What this task involves:
Up through the line that contains "you were expecting", retype the entries exactly, beginning at the very first line.

(Saved data entries)

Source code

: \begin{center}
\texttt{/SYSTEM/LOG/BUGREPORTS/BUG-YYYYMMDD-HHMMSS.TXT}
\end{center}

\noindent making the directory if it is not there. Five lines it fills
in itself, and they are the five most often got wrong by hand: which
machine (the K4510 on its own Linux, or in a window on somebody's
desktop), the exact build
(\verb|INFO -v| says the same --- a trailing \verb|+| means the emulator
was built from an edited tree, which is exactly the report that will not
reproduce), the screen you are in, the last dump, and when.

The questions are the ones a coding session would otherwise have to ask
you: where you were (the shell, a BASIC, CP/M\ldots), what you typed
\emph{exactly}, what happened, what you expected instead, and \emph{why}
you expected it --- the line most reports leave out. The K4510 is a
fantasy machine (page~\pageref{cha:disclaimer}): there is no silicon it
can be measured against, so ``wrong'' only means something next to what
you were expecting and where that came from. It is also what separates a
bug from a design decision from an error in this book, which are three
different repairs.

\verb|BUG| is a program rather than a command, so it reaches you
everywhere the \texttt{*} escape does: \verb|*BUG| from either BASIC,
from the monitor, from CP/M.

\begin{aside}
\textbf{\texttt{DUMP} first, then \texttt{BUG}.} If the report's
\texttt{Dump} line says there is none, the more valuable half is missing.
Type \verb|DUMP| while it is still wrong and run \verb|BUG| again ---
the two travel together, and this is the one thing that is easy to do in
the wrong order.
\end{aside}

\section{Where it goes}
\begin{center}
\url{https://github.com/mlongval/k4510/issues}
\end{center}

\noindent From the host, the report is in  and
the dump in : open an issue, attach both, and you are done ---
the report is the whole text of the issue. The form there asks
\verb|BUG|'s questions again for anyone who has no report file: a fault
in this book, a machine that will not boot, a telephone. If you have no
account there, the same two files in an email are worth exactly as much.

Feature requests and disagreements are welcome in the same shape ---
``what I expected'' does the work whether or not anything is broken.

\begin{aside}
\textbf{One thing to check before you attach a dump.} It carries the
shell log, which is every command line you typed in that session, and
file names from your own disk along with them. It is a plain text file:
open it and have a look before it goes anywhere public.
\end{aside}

Solution to this problem:
Source code

: \begin{center}
\texttt{/SYSTEM/LOG/BUGREPORTS/BUG-YYYYMMDD-HHMMSS.TXT}
\end{center}

\noindent making the directory if it is not there. Five lines it fills
in itself, and they are the five most often got wrong by hand: which
machine (the K4510 on its own Linux, or in a window on somebody's
desktop), the exact build
(\verb|INFO -v| says the same --- a trailing \verb|+| means the emulator
was built from an edited tree, which is exactly the report that will not
reproduce), the screen you are in, the last dump, and when.

The questions are the ones a coding session would otherwise have to ask
you: where you were (the shell, a BASIC, CP/M\ldots), what you typed
\emph{exactly}, what happened, what you expected instead, and \emph{why}
you expected it --- the line most reports leave out. The K4510 is a
fantasy machine (page~\pageref{cha:disclaimer}): there is no silicon it
can be measured against, so ``wrong'' only means something next to what
you were expecting and where that came from. It is also what separates a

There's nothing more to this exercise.